If there's something more annoying than hearing "from the glass-enclosed nerve center" every 10 minutes on the 8s, it would have to be that.

While I'm on the subject of local radio:

* Unzipped on 106.7 (their sex talk show from 7-10pm) -- I dunno, I kind of like it. Then again, I don't listen to more of a few minutes of it as I'm driving home.

* Bill Redlin -- The guy may be Brent Musberger for all I know (heck, he could be Bo Jackson), but listening to him read the morning sports briefs, I don't get the sense that he's quite comfortable with it, which starts to make me feel uncomfortable

* Fark on NPR -- Back in March was a Fark Party at RFD. I never did get around to blogging about it. Drew Curtis was there. I met him:

Nice guy.

There was also a really big tab, of which I think I put in more than my fair share. But that's okay.

I'd forgotten there was an NPR reporter there (I'd arrived late and didn't talk to him). But there was. And they did a story about it. So there.

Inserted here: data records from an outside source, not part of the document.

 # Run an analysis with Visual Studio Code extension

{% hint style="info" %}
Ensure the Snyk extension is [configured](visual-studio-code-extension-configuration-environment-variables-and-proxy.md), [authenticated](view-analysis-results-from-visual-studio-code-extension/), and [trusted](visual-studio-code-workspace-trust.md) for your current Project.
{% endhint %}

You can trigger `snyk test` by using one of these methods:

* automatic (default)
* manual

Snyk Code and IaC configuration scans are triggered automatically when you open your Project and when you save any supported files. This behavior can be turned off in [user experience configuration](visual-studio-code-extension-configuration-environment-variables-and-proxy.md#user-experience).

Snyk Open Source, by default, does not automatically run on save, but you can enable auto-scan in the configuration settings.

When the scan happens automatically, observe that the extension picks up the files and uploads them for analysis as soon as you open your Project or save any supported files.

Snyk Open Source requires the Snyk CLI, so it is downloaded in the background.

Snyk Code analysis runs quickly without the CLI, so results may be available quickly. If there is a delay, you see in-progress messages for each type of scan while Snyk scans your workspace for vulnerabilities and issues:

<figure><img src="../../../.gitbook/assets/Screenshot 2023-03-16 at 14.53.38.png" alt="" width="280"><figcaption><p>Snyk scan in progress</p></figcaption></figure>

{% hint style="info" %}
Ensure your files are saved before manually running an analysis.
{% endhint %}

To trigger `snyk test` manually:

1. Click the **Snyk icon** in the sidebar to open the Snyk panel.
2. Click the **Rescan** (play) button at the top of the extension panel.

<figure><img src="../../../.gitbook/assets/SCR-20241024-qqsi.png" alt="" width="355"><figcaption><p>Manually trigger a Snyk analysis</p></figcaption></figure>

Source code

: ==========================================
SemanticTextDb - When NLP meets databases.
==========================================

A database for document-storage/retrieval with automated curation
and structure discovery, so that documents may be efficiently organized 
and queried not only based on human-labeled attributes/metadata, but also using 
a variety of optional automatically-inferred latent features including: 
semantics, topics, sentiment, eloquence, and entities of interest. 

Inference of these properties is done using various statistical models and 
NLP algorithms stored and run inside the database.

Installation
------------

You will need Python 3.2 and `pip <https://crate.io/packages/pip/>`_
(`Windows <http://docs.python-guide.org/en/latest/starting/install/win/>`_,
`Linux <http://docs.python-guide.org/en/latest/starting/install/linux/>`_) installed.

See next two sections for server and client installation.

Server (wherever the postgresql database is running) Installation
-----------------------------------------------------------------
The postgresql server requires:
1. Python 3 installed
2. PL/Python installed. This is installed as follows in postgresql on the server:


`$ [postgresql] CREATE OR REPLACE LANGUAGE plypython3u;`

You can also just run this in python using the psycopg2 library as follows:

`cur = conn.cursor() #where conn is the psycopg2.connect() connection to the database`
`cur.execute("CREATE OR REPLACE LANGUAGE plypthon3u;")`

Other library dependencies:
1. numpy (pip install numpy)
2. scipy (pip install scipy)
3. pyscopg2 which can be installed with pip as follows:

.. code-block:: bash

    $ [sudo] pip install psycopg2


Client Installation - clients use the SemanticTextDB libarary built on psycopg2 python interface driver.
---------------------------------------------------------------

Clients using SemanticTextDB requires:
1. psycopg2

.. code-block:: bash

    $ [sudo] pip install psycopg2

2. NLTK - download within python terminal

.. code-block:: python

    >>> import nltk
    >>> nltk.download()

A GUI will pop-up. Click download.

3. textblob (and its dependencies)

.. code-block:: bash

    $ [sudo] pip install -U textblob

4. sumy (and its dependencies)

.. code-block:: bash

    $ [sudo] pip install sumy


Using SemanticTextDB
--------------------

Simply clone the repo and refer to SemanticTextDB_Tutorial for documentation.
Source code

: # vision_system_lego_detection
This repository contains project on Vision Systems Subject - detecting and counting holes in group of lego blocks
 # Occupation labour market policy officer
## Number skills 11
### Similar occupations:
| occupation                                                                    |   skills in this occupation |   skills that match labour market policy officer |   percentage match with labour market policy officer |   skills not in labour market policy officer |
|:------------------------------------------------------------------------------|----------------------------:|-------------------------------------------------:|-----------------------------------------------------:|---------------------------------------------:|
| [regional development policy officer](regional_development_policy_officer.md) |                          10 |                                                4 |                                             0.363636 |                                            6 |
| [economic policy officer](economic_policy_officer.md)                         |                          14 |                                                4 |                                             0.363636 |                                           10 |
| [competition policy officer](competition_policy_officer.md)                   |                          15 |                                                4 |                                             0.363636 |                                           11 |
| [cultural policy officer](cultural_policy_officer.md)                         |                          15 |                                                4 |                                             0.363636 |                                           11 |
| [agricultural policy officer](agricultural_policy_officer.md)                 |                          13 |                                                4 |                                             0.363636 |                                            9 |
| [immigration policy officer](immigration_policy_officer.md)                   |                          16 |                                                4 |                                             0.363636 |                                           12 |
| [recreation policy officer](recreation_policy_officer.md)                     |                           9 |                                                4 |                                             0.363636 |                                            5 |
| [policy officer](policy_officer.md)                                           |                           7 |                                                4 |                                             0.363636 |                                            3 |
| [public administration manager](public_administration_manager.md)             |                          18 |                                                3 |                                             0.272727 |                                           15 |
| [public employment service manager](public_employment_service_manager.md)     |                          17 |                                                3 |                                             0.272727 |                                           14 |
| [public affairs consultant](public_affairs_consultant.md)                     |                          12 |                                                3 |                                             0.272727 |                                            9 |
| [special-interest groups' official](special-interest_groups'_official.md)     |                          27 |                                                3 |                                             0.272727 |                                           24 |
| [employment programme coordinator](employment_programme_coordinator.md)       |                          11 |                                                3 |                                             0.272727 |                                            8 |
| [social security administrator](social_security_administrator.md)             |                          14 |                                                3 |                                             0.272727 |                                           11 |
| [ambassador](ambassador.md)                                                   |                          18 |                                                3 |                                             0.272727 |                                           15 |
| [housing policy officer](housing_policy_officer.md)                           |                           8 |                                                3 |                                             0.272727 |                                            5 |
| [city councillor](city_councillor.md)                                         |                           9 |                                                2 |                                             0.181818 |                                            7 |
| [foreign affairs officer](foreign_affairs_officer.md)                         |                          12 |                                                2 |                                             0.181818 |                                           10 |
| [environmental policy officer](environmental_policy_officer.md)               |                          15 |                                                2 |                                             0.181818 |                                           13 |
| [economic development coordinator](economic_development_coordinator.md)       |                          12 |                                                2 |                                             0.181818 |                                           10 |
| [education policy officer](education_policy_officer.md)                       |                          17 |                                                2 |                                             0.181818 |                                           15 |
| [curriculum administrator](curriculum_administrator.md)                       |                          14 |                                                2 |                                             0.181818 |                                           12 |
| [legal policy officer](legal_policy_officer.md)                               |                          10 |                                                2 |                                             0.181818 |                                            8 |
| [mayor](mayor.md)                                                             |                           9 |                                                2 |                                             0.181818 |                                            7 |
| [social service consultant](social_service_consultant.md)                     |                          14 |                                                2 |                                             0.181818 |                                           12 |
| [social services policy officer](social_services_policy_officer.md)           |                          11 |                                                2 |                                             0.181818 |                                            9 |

My 2 Primary Accomplishments Last Week

I actually did a bunch of stuff last week, but the two things I will mention are:

1. I got my name mentioned in Gene Weingarten's 5/2 Chat Update for a correction I'd sent in.

2. During our kickball game on Thursday, as I was playing first base, I ran over and caught a line drive that was shooting towards the gap, then helped convert the double play by throwing to third to catch the runner (who hadn't tagged up), which ended the inning and got us out of a sticky bases-loaded situation.

You'll have to take my word for it.

I also made this animated gif from the bar:

Natalie decks Paul, animatedly.
Natalie decks Paul in animated fashion.

See my full set from the fields and Carpool afterwards, which includes:

* Ben and Julia singlehandedly setting back race relations a few decades:


* Tongue kissing:


* And karate fighting:


Wednesday, May 02, 2007

The Second Donut Was a Mistake. The First Donut Was Also a Mistake

I think that's all that needs to be said about my breakfast yesterday.

I Am Now a Bluedouche

I got my Jabra BT350 Bluetooth headset yesterday. Which means it's only a matter of time before I start leaving it on all the time, wearing my sunglasses indoors -- in other words, becoming a complete Bluetooth douchebag:

Joelogon joins the ranks of the Bluetooth douchebags

I was thinking that there's got to be a portmanteau that mashes up "bluetooth" and "douchebag." And I was right -- the only combination that really scans well is "Bluedouche."

It seems to fit.

Tuesday, May 01, 2007

Wired: Good With Gadgets, Less Good With Genders

On Sunday, Wired's Cult of Mac blog had an entry featuring a photo which is alleged to be the first public photo taken with an iPhone. However, there was a problem:

Wired Cult of Mac blog entry about the first iPhone photo
"Yes, this image of a woman in a hoodie eating a piece of toast might well be the first image ever uploaded to the Internet from an iPhone. Remember this moment -- I'm sure your grandkids will ask you about where you were when you saw the first iPhone picture."

Now, perhaps I am overly sensitive to these sorts of things due to previous gender misidentifications, but the extensive stubble is indicative of either extensive hormone treatments or a Y chromosome.